Curing Insomnia

Sleep deprivation can make you careless, vulnerable to illness -- and it can accelerate aging.

The more your body is growing, the more slumber you need. Infants doze 16 or more hours a day; 3-year-olds only 12 hours. From puberty to age 20, a child needs 9 hours and 15 minutes.

Unfortunately, American teenagers only average six hours. "We're trying to educate a nation of walking zombies," says James B. Maas, Ph.D., Cornell University psychology professor and author of Power Sleep (Harper Collins, 1999). "Students' bodies are in the classroom, but their brains are on the pillow at home."

Perhaps this is a case of too much to do and too little time, but it also may be one of biology. Teenagers' internal clocks shift at puberty, sending them to bed two hours later, at 11 p.m. In 1998, federal legislation was introduced to offer school districts financial incentives to change school hours to be more in sync with teens' circadian rhythms, but only a few communities did so.

Studies by the nation's leading teen sleep researchers show:

The sleep your child is missing matters. Hormones essential to growth and sexual maturation are released during sleep. The brain also clears short-term memory, reviews the day's learning, and reboots emotions during REM, or rapid eye movement sleep (so-called because eyes dart back and forth under the lids). "The old adage that teenagers who don't sleep don't grow has some truth to it," says Dr. Frisca Yan-Go, medical director of the UCLA Sleep Disorders Center.

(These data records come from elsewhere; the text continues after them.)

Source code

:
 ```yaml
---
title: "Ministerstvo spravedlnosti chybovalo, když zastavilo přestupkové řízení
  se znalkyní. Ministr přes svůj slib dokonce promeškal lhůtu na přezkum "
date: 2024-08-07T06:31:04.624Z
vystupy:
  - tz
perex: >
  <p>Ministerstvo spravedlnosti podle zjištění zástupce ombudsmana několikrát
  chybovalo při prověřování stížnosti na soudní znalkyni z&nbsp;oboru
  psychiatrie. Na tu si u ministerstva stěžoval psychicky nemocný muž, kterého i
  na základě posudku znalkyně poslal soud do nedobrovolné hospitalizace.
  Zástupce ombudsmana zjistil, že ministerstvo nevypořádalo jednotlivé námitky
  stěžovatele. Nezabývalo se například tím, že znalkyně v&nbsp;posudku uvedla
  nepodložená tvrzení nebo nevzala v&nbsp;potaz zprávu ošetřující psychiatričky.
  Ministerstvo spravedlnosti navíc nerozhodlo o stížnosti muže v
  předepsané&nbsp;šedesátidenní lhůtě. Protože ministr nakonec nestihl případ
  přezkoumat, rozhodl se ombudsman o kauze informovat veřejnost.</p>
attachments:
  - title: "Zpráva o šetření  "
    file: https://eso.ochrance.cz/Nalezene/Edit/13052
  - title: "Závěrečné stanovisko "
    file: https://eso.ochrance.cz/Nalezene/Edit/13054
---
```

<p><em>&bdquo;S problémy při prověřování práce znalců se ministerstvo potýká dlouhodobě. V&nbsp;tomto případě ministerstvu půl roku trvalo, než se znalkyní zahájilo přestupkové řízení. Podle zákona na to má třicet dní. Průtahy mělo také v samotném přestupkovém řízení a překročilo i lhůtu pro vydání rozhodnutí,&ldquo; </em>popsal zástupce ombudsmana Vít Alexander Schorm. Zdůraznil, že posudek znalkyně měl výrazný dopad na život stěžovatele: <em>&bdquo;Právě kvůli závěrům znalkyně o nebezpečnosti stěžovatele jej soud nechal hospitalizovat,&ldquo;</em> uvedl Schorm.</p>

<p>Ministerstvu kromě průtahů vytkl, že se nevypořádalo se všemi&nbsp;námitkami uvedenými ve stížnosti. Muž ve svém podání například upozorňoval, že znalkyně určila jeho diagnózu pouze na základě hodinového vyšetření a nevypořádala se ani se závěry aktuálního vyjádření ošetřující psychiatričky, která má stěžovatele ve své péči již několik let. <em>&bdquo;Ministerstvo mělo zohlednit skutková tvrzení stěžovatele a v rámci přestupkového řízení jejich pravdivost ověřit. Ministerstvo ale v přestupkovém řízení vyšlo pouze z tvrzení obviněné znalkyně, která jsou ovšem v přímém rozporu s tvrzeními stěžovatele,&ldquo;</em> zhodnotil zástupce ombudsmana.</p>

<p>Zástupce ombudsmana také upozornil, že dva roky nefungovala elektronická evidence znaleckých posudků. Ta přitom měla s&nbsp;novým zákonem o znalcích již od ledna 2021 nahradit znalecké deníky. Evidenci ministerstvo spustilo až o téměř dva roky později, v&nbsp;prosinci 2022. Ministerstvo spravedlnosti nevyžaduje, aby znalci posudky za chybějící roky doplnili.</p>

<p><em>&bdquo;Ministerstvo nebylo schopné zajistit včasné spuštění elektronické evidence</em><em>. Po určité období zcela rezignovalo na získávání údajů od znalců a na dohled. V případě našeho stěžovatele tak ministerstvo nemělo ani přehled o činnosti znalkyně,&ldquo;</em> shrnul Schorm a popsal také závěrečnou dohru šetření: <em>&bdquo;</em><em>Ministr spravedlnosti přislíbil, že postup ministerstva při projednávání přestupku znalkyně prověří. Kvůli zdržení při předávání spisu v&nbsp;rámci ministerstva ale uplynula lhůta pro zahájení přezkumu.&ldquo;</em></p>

The longer you sleep, the better your grades. A survey of 3,120 Rhode Island students found that students earning As and Bs averaged 35 minutes more sleep a night than those earning Ds and Fs. One-fourth of the students slept 6-1/2 hours or less on school nights. Only 15 percent slept 8-1/2 hours or more.

Inadequate sleep leads to poor concentration, inability to remember, crankiness, and sluggishness. It's also a major reason that car accidents are the second leading cause of death in young people, Dr. Yan-Go says. So what can you do?

  • Keep a regular bedtime. Discourage late-night sports practices, workouts, and jobs.
  • Readjust your child's internal clock by opening curtains and turning on all the lights in the morning. At night, keep lights low.
  • Consider removing TVs, computers, phones, and video games from bedrooms, and stop using them at least an hour before bed.
  • Allot at least 8-1/2 hours for your teen to sleep and schedule life around that.